Politicians make the policy. But it’s often left to business to implement it. For this reason RioPlus Business is featuring submissions from business across the globe in the lead up to Rio+20.
The aim is to demonstrate how Sustainable Development is becoming a reality on every continent, country and city.
Here the Fundação Grupo Boticário explains how the Oasis Project in Brazil offer payment for property owners who conserve natural water springs for public consumption.
Projects involving payments for environmental services (PES) have spread all around the world and in Brazil over the last decade.
“The advantage of this economic instrument in relation to other nature conservation tools is that it allows putting providers of an environmental services – such as small farmers – ahead the conservation process,” says Malu Nunes, the executive director at the Fundação Grupo Boticário de Proteção à Natureza (Fundação Grupo Boticário for Nature Protection).

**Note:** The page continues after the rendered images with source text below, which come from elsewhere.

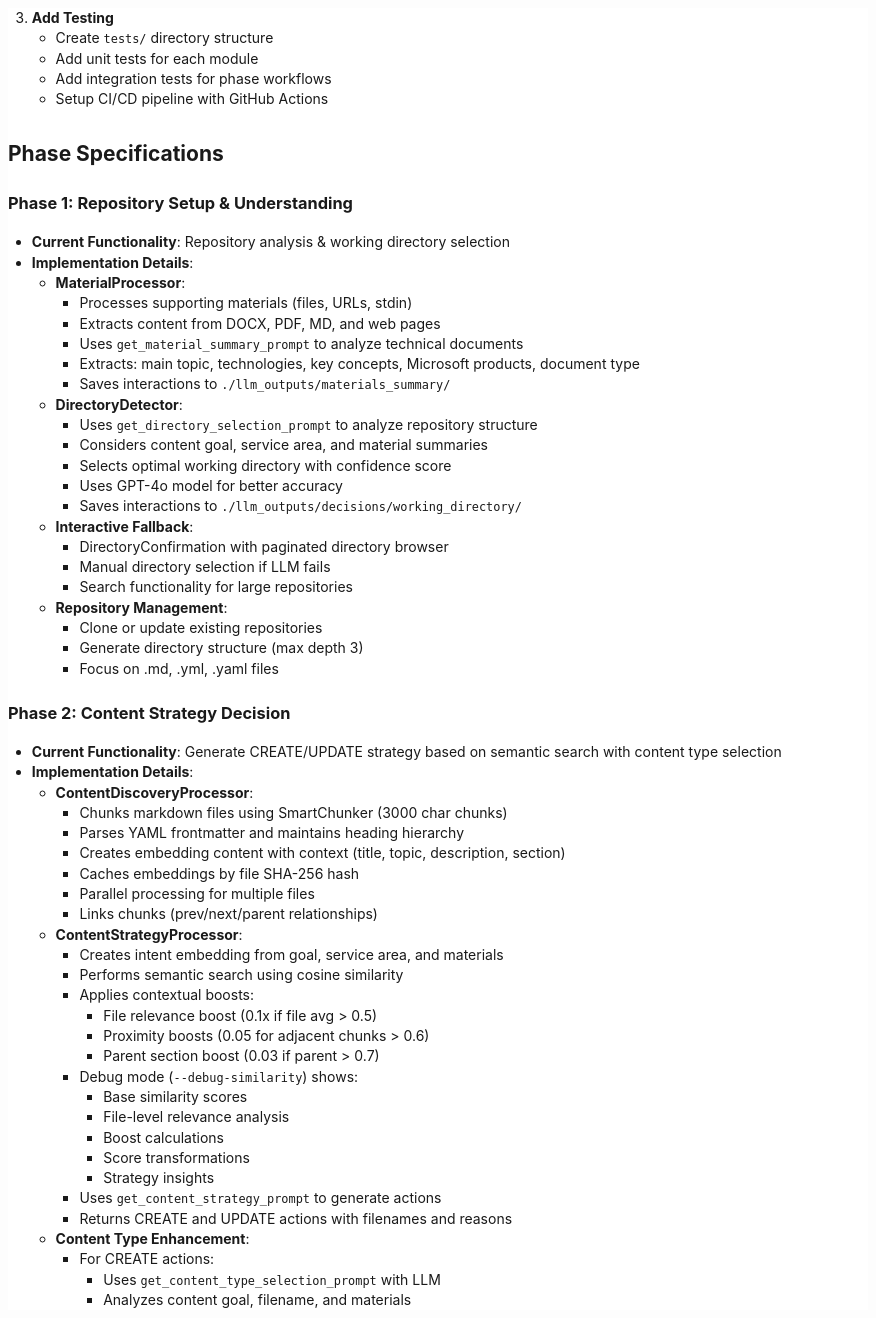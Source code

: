 3. **Add Testing**
   - Create `tests/` directory structure
   - Add unit tests for each module
   - Add integration tests for phase workflows
   - Setup CI/CD pipeline with GitHub Actions

## Phase Specifications

### Phase 1: Repository Setup & Understanding
- **Current Functionality**: Repository analysis & working directory selection
- **Implementation Details**:
  - **MaterialProcessor**: 
    - Processes supporting materials (files, URLs, stdin)
    - Extracts content from DOCX, PDF, MD, and web pages
    - Uses `get_material_summary_prompt` to analyze technical documents
    - Extracts: main topic, technologies, key concepts, Microsoft products, document type
    - Saves interactions to `./llm_outputs/materials_summary/`
  - **DirectoryDetector**:
    - Uses `get_directory_selection_prompt` to analyze repository structure
    - Considers content goal, service area, and material summaries
    - Selects optimal working directory with confidence score
    - Uses GPT-4o model for better accuracy
    - Saves interactions to `./llm_outputs/decisions/working_directory/`
  - **Interactive Fallback**:
    - DirectoryConfirmation with paginated directory browser
    - Manual directory selection if LLM fails
    - Search functionality for large repositories
  - **Repository Management**:
    - Clone or update existing repositories
    - Generate directory structure (max depth 3)
    - Focus on .md, .yml, .yaml files

### Phase 2: Content Strategy Decision
- **Current Functionality**: Generate CREATE/UPDATE strategy based on semantic search with content type selection
- **Implementation Details**:
  - **ContentDiscoveryProcessor**:
    - Chunks markdown files using SmartChunker (3000 char chunks)
    - Parses YAML frontmatter and maintains heading hierarchy
    - Creates embedding content with context (title, topic, description, section)
    - Caches embeddings by file SHA-256 hash
    - Parallel processing for multiple files
    - Links chunks (prev/next/parent relationships)
  - **ContentStrategyProcessor**:
    - Creates intent embedding from goal, service area, and materials
    - Performs semantic search using cosine similarity
    - Applies contextual boosts:
      - File relevance boost (0.1x if file avg > 0.5)
      - Proximity boosts (0.05 for adjacent chunks > 0.6)
      - Parent section boost (0.03 if parent > 0.7)
    - Debug mode (`--debug-similarity`) shows:
      - Base similarity scores
      - File-level relevance analysis
      - Boost calculations
      - Score transformations
      - Strategy insights
    - Uses `get_content_strategy_prompt` to generate actions
    - Returns CREATE and UPDATE actions with filenames and reasons
  - **Content Type Enhancement**:
    - For CREATE actions:
      - Uses `get_content_type_selection_prompt` with LLM
      - Analyzes content goal, filename, and materials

The Fundação Grupo Boticário has been working with PES since 2003 and has developed a mechanism called the Oasis Project, implemented in three municipalities in Brazil and soon to expand to other locations.
The Oasis Project grants financial awards to more than 220 small and medium-sized properties whose owners preserve their natural areas water springs for public consumption, contributing to the maintenance of both biodiversity and the quality of water.
One of the participants in the Oasis Project is 76-year-old Alberto Eduardo Cardoso de Mello, a retired chief of police.
He is dedicated to preserve an area of 272.3 hectares of Atlantic Forest within the São Paulo city limits, [...]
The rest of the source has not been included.